El mismo puso en duda su validez, pero justificó que “no está de más darlos a conocer”. Fue entonces que decidió no esperar a mañana o a pasado y se dirigió a alguien, quizás a su vocero, Jesús Ramírez Cuevas, con una orden-pregunta: “¿o por qué no le dices a Laurita que nos mande los dos documentos que tenemos ahí? de una vez lo voy a hacer, se los voy a entregar, porque no vayan a pensar que los voy a ir a hacer ahora. No, ahí los tengo y de una vez los subimos y ya que se den a conocer”.

Y mientras el Presidente daba respuesta a otra pregunta sobre la violencia en las manifestaciones que ocurren en la Ciudad de México, hablando de la creación de “una especie de grupos de paz, sin armamento, nada más bien protegidos porque también luego la policía tiene instrucciones de no responder y los agreden fuerte, llevan a veces unos palos con clavos y es una provocación, y muchos policías caen en la provocación y golpean, y eso también está mal y se debe de castigar”, Ramírez Cuevas y Laurita le tuvieron listo el tema que El Universal se negó a publicar. Acto seguido el vocero dio lectura a las diapositivas.

Y así fue como lo que el personero no pudo hacer publicar el martes, López Obrador lo hizo en esa fecha enigmática.

La cuestión es que Ramírez Cuevas sólo leyó un documento de los dos recibidos por el Presidente.

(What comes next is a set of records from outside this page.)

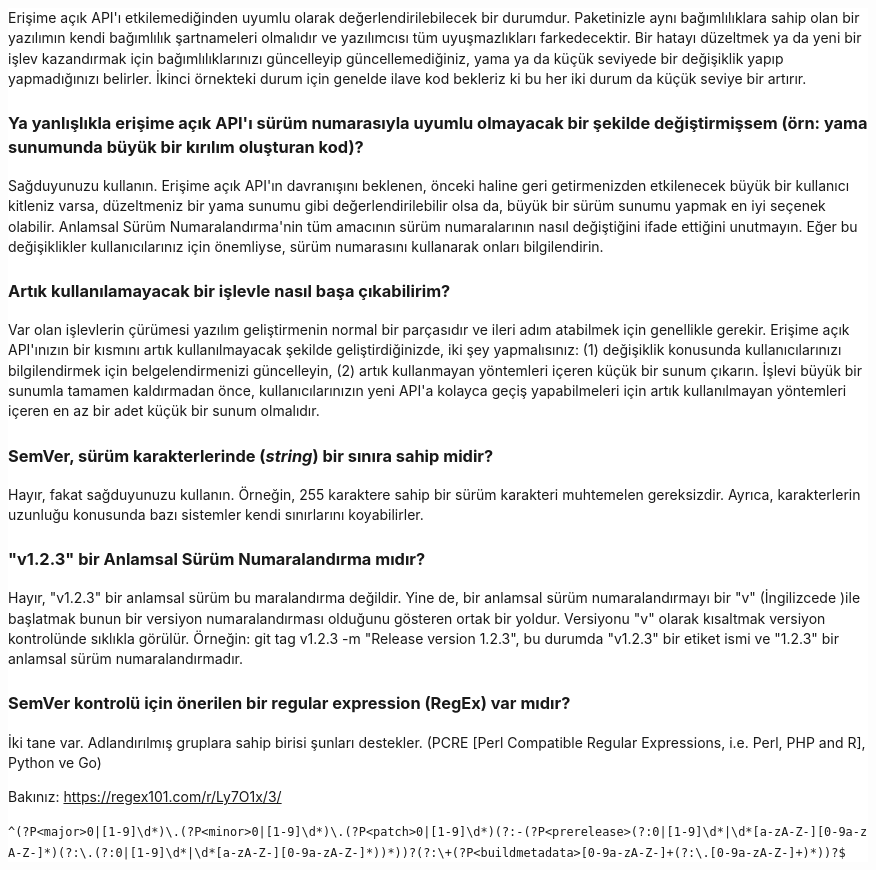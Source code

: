 Erişime açık API'ı etkilemediğinden uyumlu olarak değerlendirilebilecek bir durumdur. Paketinizle aynı bağımlılıklara sahip olan bir yazılımın kendi bağımlılık şartnameleri olmalıdır ve yazılımcısı tüm uyuşmazlıkları farkedecektir. Bir hatayı düzeltmek ya da yeni bir işlev kazandırmak için bağımlılıklarınızı güncelleyip güncellemediğiniz, yama ya da küçük seviyede bir değişiklik yapıp yapmadığınızı belirler. İkinci örnekteki durum için genelde ilave kod bekleriz ki bu her iki durum da küçük seviye bir artırır.

### Ya yanlışlıkla erişime açık API'ı sürüm numarasıyla uyumlu olmayacak bir şekilde değiştirmişsem (örn: yama sunumunda büyük bir kırılım oluşturan kod)?

Sağduyunuzu kullanın. Erişime açık API'ın davranışını beklenen, önceki haline geri getirmenizden etkilenecek büyük bir kullanıcı kitleniz varsa, düzeltmeniz bir yama sunumu gibi değerlendirilebilir olsa da, büyük bir sürüm sunumu yapmak en iyi seçenek olabilir. Anlamsal Sürüm Numaralandırma'nin tüm amacının sürüm numaralarının nasıl değiştiğini ifade ettiğini unutmayın. Eğer bu değişiklikler kullanıcılarınız için önemliyse, sürüm numarasını kullanarak onları bilgilendirin.

### Artık kullanılamayacak bir işlevle nasıl başa çıkabilirim?

Var olan işlevlerin çürümesi yazılım geliştirmenin normal bir parçasıdır ve ileri adım atabilmek için genellikle gerekir. Erişime açık API'ınızın bir kısmını artık kullanılmayacak şekilde geliştirdiğinizde, iki şey yapmalısınız: (1) değişiklik konusunda kullanıcılarınızı bilgilendirmek için belgelendirmenizi güncelleyin, (2) artık kullanmayan yöntemleri içeren küçük bir sunum çıkarın. İşlevi büyük bir sunumla tamamen kaldırmadan önce, kullanıcılarınızın yeni API'a kolayca geçiş yapabilmeleri için artık kullanılmayan yöntemleri içeren en az bir adet küçük bir sunum olmalıdır.

### SemVer, sürüm karakterlerinde (_string_)  bir sınıra sahip midir?

Hayır, fakat sağduyunuzu kullanın. Örneğin, 255 karaktere sahip bir sürüm karakteri muhtemelen gereksizdir. Ayrıca, karakterlerin uzunluğu konusunda bazı sistemler kendi sınırlarını koyabilirler.

### "v1.2.3" bir Anlamsal Sürüm Numaralandırma mıdır?

Hayır, "v1.2.3" bir anlamsal sürüm bu maralandırma değildir. Yine de, bir anlamsal sürüm numaralandırmayı bir "v" (İngilizcede )ile başlatmak bunun bir versiyon numaralandırması olduğunu gösteren ortak bir yoldur. Versiyonu "v" olarak kısaltmak versiyon kontrolünde sıklıkla görülür. Örneğin: git tag v1.2.3 -m "Release version 1.2.3", bu durumda "v1.2.3" bir etiket ismi ve "1.2.3" bir anlamsal sürüm numaralandırmadır.

### SemVer kontrolü için önerilen bir regular expression (RegEx) var mıdır?

İki tane var. Adlandırılmış gruplara sahip birisi şunları destekler. (PCRE [Perl Compatible Regular Expressions, i.e. Perl, PHP and R], Python ve Go)

Bakınız: <https://regex101.com/r/Ly7O1x/3/>

```
^(?P<major>0|[1-9]\d*)\.(?P<minor>0|[1-9]\d*)\.(?P<patch>0|[1-9]\d*)(?:-(?P<prerelease>(?:0|[1-9]\d*|\d*[a-zA-Z-][0-9a-zA-Z-]*)(?:\.(?:0|[1-9]\d*|\d*[a-zA-Z-][0-9a-zA-Z-]*))*))?(?:\+(?P<buildmetadata>[0-9a-zA-Z-]+(?:\.[0-9a-zA-Z-]+)*))?$
```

Ahora sólo queda esperar el segundo episodio de esta pésima telenovela sobre el poder. Debo reconocer que el argumentista nos tiene en ascuas; por más que lo intento no consigo adivinar de qué se trata, pero seguramente se cuidará de ofrecer a los adversarios del Presidente elementos como el acrónimo BOA que tanto divirtió a los usuarios de las redes sociales.